[Supplied records Boundary: Start]

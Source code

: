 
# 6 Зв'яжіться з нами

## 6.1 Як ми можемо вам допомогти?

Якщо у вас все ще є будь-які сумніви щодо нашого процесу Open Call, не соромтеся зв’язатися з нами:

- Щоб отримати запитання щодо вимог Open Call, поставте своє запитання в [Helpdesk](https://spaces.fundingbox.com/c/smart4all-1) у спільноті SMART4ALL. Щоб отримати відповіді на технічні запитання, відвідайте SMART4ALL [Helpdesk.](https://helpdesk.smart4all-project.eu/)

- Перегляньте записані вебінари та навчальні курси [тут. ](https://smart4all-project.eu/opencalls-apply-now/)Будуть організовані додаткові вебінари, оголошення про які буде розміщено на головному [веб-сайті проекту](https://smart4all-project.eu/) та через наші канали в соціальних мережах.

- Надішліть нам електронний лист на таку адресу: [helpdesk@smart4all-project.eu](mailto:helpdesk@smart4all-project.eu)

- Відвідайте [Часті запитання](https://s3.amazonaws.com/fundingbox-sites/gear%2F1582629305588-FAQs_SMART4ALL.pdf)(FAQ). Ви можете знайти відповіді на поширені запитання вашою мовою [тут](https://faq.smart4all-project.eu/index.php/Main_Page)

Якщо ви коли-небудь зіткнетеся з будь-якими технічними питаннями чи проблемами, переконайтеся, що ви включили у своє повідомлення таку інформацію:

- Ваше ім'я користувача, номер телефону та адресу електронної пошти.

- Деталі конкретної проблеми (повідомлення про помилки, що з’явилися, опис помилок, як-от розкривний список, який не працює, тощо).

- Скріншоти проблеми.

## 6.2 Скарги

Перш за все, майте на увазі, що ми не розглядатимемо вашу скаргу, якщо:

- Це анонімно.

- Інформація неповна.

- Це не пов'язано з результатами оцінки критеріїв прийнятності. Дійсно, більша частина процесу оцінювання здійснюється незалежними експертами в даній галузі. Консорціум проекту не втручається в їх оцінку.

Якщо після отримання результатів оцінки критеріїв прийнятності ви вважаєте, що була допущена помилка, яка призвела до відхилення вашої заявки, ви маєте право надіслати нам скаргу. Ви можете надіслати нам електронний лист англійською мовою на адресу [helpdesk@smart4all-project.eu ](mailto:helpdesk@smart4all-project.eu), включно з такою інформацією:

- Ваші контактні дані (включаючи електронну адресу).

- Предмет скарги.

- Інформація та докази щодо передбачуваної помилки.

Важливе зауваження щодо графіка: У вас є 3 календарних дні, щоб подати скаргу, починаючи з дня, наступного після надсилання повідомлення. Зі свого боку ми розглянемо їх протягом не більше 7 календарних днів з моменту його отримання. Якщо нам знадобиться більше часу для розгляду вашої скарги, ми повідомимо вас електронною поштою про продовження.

[Supplied records Boundary: End]

Task prompt>
Each entry is to be returned in full, character for character.

Answer box>
Source code

: 
# 6 Зв'яжіться з нами

## 6.1 Як ми можемо вам допомогти?

Якщо у вас все ще є будь-які сумніви щодо нашого процесу Open Call, не соромтеся зв’язатися з нами:

- Щоб отримати запитання щодо вимог Open Call, поставте своє запитання в [Helpdesk](https://spaces.fundingbox.com/c/smart4all-1) у спільноті SMART4ALL. Щоб отримати відповіді на технічні запитання, відвідайте SMART4ALL [Helpdesk.](https://helpdesk.smart4all-project.eu/)

- Перегляньте записані вебінари та навчальні курси [тут. ](https://smart4all-project.eu/opencalls-apply-now/)Будуть організовані додаткові вебінари, оголошення про які буде розміщено на головному [веб-сайті проекту](https://smart4all-project.eu/) та через наші канали в соціальних мережах.

- Надішліть нам електронний лист на таку адресу: [helpdesk@smart4all-project.eu](mailto:helpdesk@smart4all-project.eu)

- Відвідайте [Часті запитання](https://s3.amazonaws.com/fundingbox-sites/gear%2F1582629305588-FAQs_SMART4ALL.pdf)(FAQ). Ви можете знайти відповіді на поширені запитання вашою мовою [тут](https://faq.smart4all-project.eu/index.php/Main_Page)

Якщо ви коли-небудь зіткнетеся з будь-якими технічними питаннями чи проблемами, переконайтеся, що ви включили у своє повідомлення таку інформацію:

- Ваше ім'я користувача, номер телефону та адресу електронної пошти.

- Деталі конкретної проблеми (повідомлення про помилки, що з’явилися, опис помилок, як-от розкривний список, який не працює, тощо).

- Скріншоти проблеми.

## 6.2 Скарги

Перш за все, майте на увазі, що ми не розглядатимемо вашу скаргу, якщо:

- Це анонімно.

- Інформація неповна.

- Це не пов'язано з результатами оцінки критеріїв прийнятності. Дійсно, більша частина процесу оцінювання здійснюється незалежними експертами в даній галузі. Консорціум проекту не втручається в їх оцінку.

Якщо після отримання результатів оцінки критеріїв прийнятності ви вважаєте, що була допущена помилка, яка призвела до відхилення вашої заявки, ви маєте право надіслати нам скаргу. Ви можете надіслати нам електронний лист англійською мовою на адресу [helpdesk@smart4all-project.eu ](mailto:helpdesk@smart4all-project.eu), включно з такою інформацією:

- Ваші контактні дані (включаючи електронну адресу).

- Предмет скарги.

- Інформація та докази щодо передбачуваної помилки.

Важливе зауваження щодо графіка: У вас є 3 календарних дні, щоб подати скаргу, починаючи з дня, наступного після надсилання повідомлення. Зі свого боку ми розглянемо їх протягом не більше 7 календарних днів з моменту його отримання. Якщо нам знадобиться більше часу для розгляду вашої скарги, ми повідомимо вас електронною поштою про продовження.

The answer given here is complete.